Aim of the exercise
Please transcribe the listing below in full and word for word, without its pictures.

(Dataset extract begins)

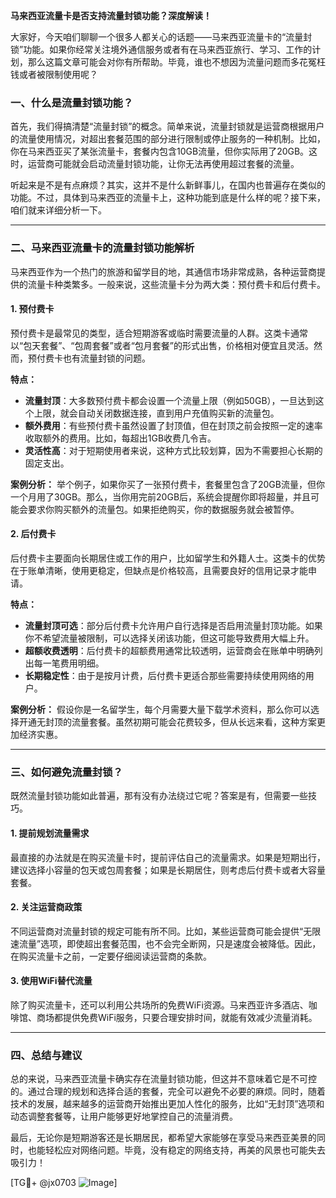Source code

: **马来西亚流量卡是否支持流量封锁功能？深度解读！**

大家好，今天咱们聊聊一个很多人都关心的话题——马来西亚流量卡的“流量封锁”功能。如果你经常关注境外通信服务或者有在马来西亚旅行、学习、工作的计划，那么这篇文章可能会对你有所帮助。毕竟，谁也不想因为流量问题而多花冤枉钱或者被限制使用呢？

### 一、什么是流量封锁功能？

首先，我们得搞清楚“流量封锁”的概念。简单来说，流量封锁就是运营商根据用户的流量使用情况，对超出套餐范围的部分进行限制或停止服务的一种机制。比如，你在马来西亚买了某张流量卡，套餐内包含10GB流量，但你实际用了20GB。这时，运营商可能就会启动流量封锁功能，让你无法再使用超过套餐的流量。

听起来是不是有点麻烦？其实，这并不是什么新鲜事儿，在国内也普遍存在类似的功能。不过，具体到马来西亚的流量卡上，这种功能到底是什么样的呢？接下来，咱们就来详细分析一下。

---

### 二、马来西亚流量卡的流量封锁功能解析

马来西亚作为一个热门的旅游和留学目的地，其通信市场非常成熟，各种运营商提供的流量卡种类繁多。一般来说，这些流量卡分为两大类：预付费卡和后付费卡。

#### 1. 预付费卡

预付费卡是最常见的类型，适合短期游客或临时需要流量的人群。这类卡通常以“包天套餐”、“包周套餐”或者“包月套餐”的形式出售，价格相对便宜且灵活。然而，预付费卡也有流量封锁的问题。

**特点：**
- **流量封顶**：大多数预付费卡都会设置一个流量上限（例如50GB），一旦达到这个上限，就会自动关闭数据连接，直到用户充值购买新的流量包。
- **额外费用**：有些预付费卡虽然设置了封顶值，但在封顶之前会按照一定的速率收取额外的费用。比如，每超出1GB收费几令吉。
- **灵活性高**：对于短期使用者来说，这种方式比较划算，因为不需要担心长期的固定支出。

**案例分析：**
举个例子，如果你买了一张预付费卡，套餐里包含了20GB流量，但你一个月用了30GB。那么，当你用完前20GB后，系统会提醒你即将超量，并且可能会要求你购买额外的流量包。如果拒绝购买，你的数据服务就会被暂停。

#### 2. 后付费卡

后付费卡主要面向长期居住或工作的用户，比如留学生和外籍人士。这类卡的优势在于账单清晰，使用更稳定，但缺点是价格较高，且需要良好的信用记录才能申请。

**特点：**
- **流量封顶可选**：部分后付费卡允许用户自行选择是否启用流量封顶功能。如果你不希望流量被限制，可以选择关闭该功能，但这可能导致费用大幅上升。
- **超额收费透明**：后付费卡的超额费用通常比较透明，运营商会在账单中明确列出每一笔费用明细。
- **长期稳定性**：由于是按月计费，后付费卡更适合那些需要持续使用网络的用户。

**案例分析：**
假设你是一名留学生，每个月需要大量下载学术资料，那么你可以选择开通无封顶的流量套餐。虽然初期可能会花费较多，但从长远来看，这种方案更加经济实惠。

---

### 三、如何避免流量封锁？

既然流量封锁功能如此普遍，那有没有办法绕过它呢？答案是有，但需要一些技巧。

#### 1. 提前规划流量需求

最直接的办法就是在购买流量卡时，提前评估自己的流量需求。如果是短期出行，建议选择小容量的包天或包周套餐；如果是长期居住，则考虑后付费卡或者大容量套餐。

#### 2. 关注运营商政策

不同运营商对流量封锁的规定可能有所不同。比如，某些运营商可能会提供“无限速流量”选项，即使超出套餐范围，也不会完全断网，只是速度会被降低。因此，在购买流量卡之前，一定要仔细阅读运营商的条款。

#### 3. 使用WiFi替代流量

除了购买流量卡，还可以利用公共场所的免费WiFi资源。马来西亚许多酒店、咖啡馆、商场都提供免费WiFi服务，只要合理安排时间，就能有效减少流量消耗。

---

### 四、总结与建议

总的来说，马来西亚流量卡确实存在流量封锁功能，但这并不意味着它是不可控的。通过合理的规划和选择合适的套餐，完全可以避免不必要的麻烦。同时，随着技术的发展，越来越多的运营商开始推出更加人性化的服务，比如“无封顶”选项和动态调整套餐等，让用户能够更好地掌控自己的流量消费。

最后，无论你是短期游客还是长期居民，都希望大家能够在享受马来西亚美景的同时，也能轻松应对网络问题。毕竟，没有稳定的网络支持，再美的风景也可能失去吸引力！

[TG💪+ @jx0703 ![Image](https://github.com/user-attachments/assets/dbca1d08-cadb-493c-b0ec-ad6f7a83f270)]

(Dataset extract ends)

Your response
Source code

: **马来西亚流量卡是否支持流量封锁功能？深度解读！**

大家好，今天咱们聊聊一个很多人都关心的话题——马来西亚流量卡的“流量封锁”功能。如果你经常关注境外通信服务或者有在马来西亚旅行、学习、工作的计划，那么这篇文章可能会对你有所帮助。毕竟，谁也不想因为流量问题而多花冤枉钱或者被限制使用呢？

### 一、什么是流量封锁功能？

首先，我们得搞清楚“流量封锁”的概念。简单来说，流量封锁就是运营商根据用户的流量使用情况，对超出套餐范围的部分进行限制或停止服务的一种机制。比如，你在马来西亚买了某张流量卡，套餐内包含10GB流量，但你实际用了20GB。这时，运营商可能就会启动流量封锁功能，让你无法再使用超过套餐的流量。

听起来是不是有点麻烦？其实，这并不是什么新鲜事儿，在国内也普遍存在类似的功能。不过，具体到马来西亚的流量卡上，这种功能到底是什么样的呢？接下来，咱们就来详细分析一下。

---

### 二、马来西亚流量卡的流量封锁功能解析

马来西亚作为一个热门的旅游和留学目的地，其通信市场非常成熟，各种运营商提供的流量卡种类繁多。一般来说，这些流量卡分为两大类：预付费卡和后付费卡。

#### 1. 预付费卡

预付费卡是最常见的类型，适合短期游客或临时需要流量的人群。这类卡通常以“包天套餐”、“包周套餐”或者“包月套餐”的形式出售，价格相对便宜且灵活。然而，预付费卡也有流量封锁的问题。

**特点：**
- **流量封顶**：大多数预付费卡都会设置一个流量上限（例如50GB），一旦达到这个上限，就会自动关闭数据连接，直到用户充值购买新的流量包。
- **额外费用**：有些预付费卡虽然设置了封顶值，但在封顶之前会按照一定的速率收取额外的费用。比如，每超出1GB收费几令吉。
- **灵活性高**：对于短期使用者来说，这种方式比较划算，因为不需要担心长期的固定支出。

**案例分析：**
举个例子，如果你买了一张预付费卡，套餐里包含了20GB流量，但你一个月用了30GB。那么，当你用完前20GB后，系统会提醒你即将超量，并且可能会要求你购买额外的流量包。如果拒绝购买，你的数据服务就会被暂停。

#### 2. 后付费卡

后付费卡主要面向长期居住或工作的用户，比如留学生和外籍人士。这类卡的优势在于账单清晰，使用更稳定，但缺点是价格较高，且需要良好的信用记录才能申请。

**特点：**
- **流量封顶可选**：部分后付费卡允许用户自行选择是否启用流量封顶功能。如果你不希望流量被限制，可以选择关闭该功能，但这可能导致费用大幅上升。
- **超额收费透明**：后付费卡的超额费用通常比较透明，运营商会在账单中明确列出每一笔费用明细。
- **长期稳定性**：由于是按月计费，后付费卡更适合那些需要持续使用网络的用户。

**案例分析：**
假设你是一名留学生，每个月需要大量下载学术资料，那么你可以选择开通无封顶的流量套餐。虽然初期可能会花费较多，但从长远来看，这种方案更加经济实惠。

---

### 三、如何避免流量封锁？

既然流量封锁功能如此普遍，那有没有办法绕过它呢？答案是有，但需要一些技巧。

#### 1. 提前规划流量需求

最直接的办法就是在购买流量卡时，提前评估自己的流量需求。如果是短期出行，建议选择小容量的包天或包周套餐；如果是长期居住，则考虑后付费卡或者大容量套餐。

#### 2. 关注运营商政策

不同运营商对流量封锁的规定可能有所不同。比如，某些运营商可能会提供“无限速流量”选项，即使超出套餐范围，也不会完全断网，只是速度会被降低。因此，在购买流量卡之前，一定要仔细阅读运营商的条款。

#### 3. 使用WiFi替代流量

除了购买流量卡，还可以利用公共场所的免费WiFi资源。马来西亚许多酒店、咖啡馆、商场都提供免费WiFi服务，只要合理安排时间，就能有效减少流量消耗。

---

### 四、总结与建议

总的来说，马来西亚流量卡确实存在流量封锁功能，但这并不意味着它是不可控的。通过合理的规划和选择合适的套餐，完全可以避免不必要的麻烦。同时，随着技术的发展，越来越多的运营商开始推出更加人性化的服务，比如“无封顶”选项和动态调整套餐等，让用户能够更好地掌控自己的流量消费。

最后，无论你是短期游客还是长期居民，都希望大家能够在享受马来西亚美景的同时，也能轻松应对网络问题。毕竟，没有稳定的网络支持，再美的风景也可能失去吸引力！

[TG💪+ @jx0703 ![Image](https://github.com/user-attachments/assets/dbca1d08-cadb-493c-b0ec-ad6f7a83f270)]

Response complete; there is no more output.